新字:夏目舎人物語に、近代の軍を見よ、長陣にても血くさき事は一度か二度かならでなきものなり。油断すべからざる由。舎人は上方浪人なり。
書き下し
夏目舍人(なつめとねり)物語に、近代の軍(いくさ)を見よ、長陣(ながじん)にても血くさき事は一度か二度かならでなきものなり。油斷(ゆだん)すべからざる由(よし)。舍人は上方(かみがた)浪人なり。
現代語訳
夏目舎人の話に、近ごろのいくさを見よ、長陣を敷いても血なまぐさい戦いは一度か二度あるかないかのものだ、とある。だからこそ油断してはならないという。舎人は上方の浪人である。
解説
夏目舎人という上方浪人の言葉を伝えた短い条です。長い陣中でも実際に激しく斬り合う場面は一度か二度しかない、だからこそ油断してはならない、という指摘が核心です。

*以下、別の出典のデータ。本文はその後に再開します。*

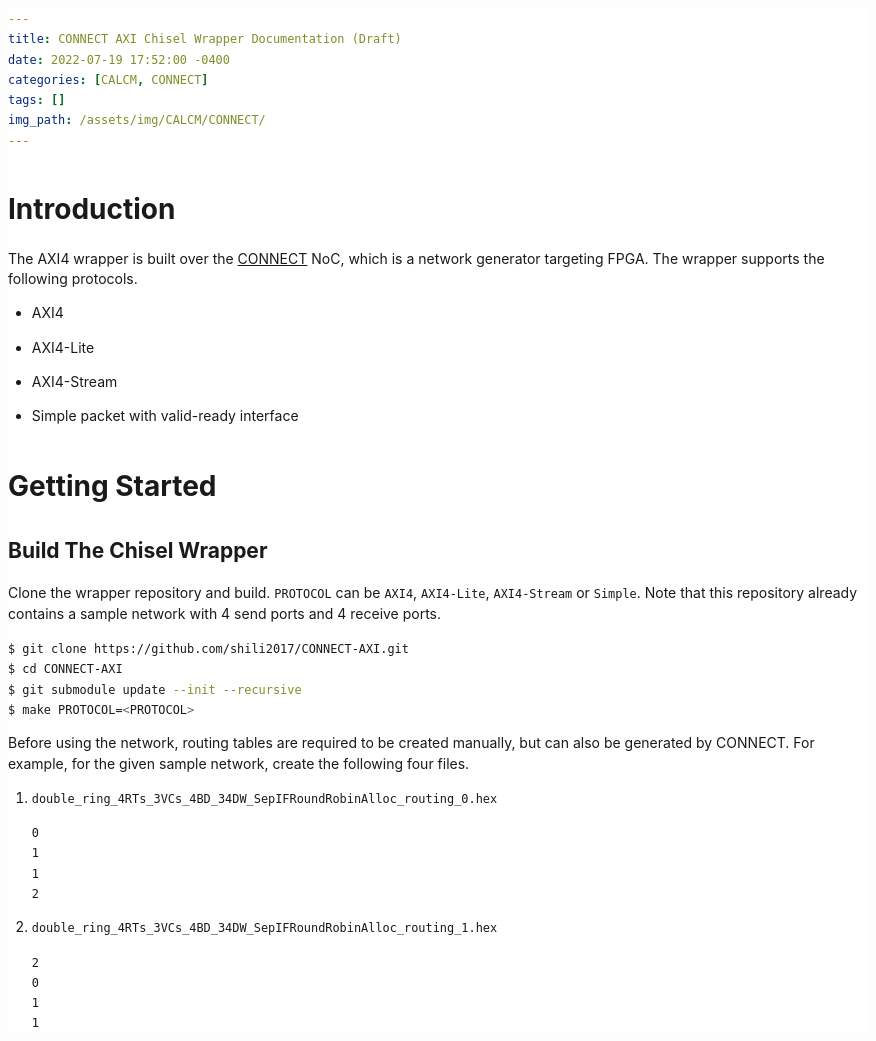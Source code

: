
 ```yaml
---
title: CONNECT AXI Chisel Wrapper Documentation (Draft)
date: 2022-07-19 17:52:00 -0400
categories: [CALCM, CONNECT]
tags: []
img_path: /assets/img/CALCM/CONNECT/
---
```


# Introduction

The AXI4 wrapper is built over the [CONNECT](https://research.ece.cmu.edu/calcm/new_connect/connect/) NoC, which is a network generator targeting FPGA. The wrapper supports the following protocols.

- AXI4

- AXI4-Lite

- AXI4-Stream

- Simple packet with valid-ready interface

# Getting Started

## Build The Chisel Wrapper

Clone the wrapper repository and build. `PROTOCOL` can be `AXI4`, `AXI4-Lite`, `AXI4-Stream` or `Simple`. Note that this repository already contains a sample network with 4 send ports and 4 receive ports.

```bash
$ git clone https://github.com/shili2017/CONNECT-AXI.git
$ cd CONNECT-AXI
$ git submodule update --init --recursive
$ make PROTOCOL=<PROTOCOL>
```

Before using the network, routing tables are required to be created manually, but can also be generated by CONNECT. For example, for the given sample network, create the following four files.

1. `double_ring_4RTs_3VCs_4BD_34DW_SepIFRoundRobinAlloc_routing_0.hex`

    ```
    0
    1
    1
    2
    ```

1. `double_ring_4RTs_3VCs_4BD_34DW_SepIFRoundRobinAlloc_routing_1.hex`

    ```
    2
    0
    1
    1
    ```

決定的な瞬間はごくまれにしか訪れないが、それがいつ来るか分からないからこそ、平時から気を抜くなという教えでしょう。現代でも、勝負どころは連続して来るわけではなく、緩んだところに限って訪れるものです。日々の大半が平穏だからこそ、いざというわずかな機会に備えて緊張を保つ、という危機管理の姿勢として受け取れます。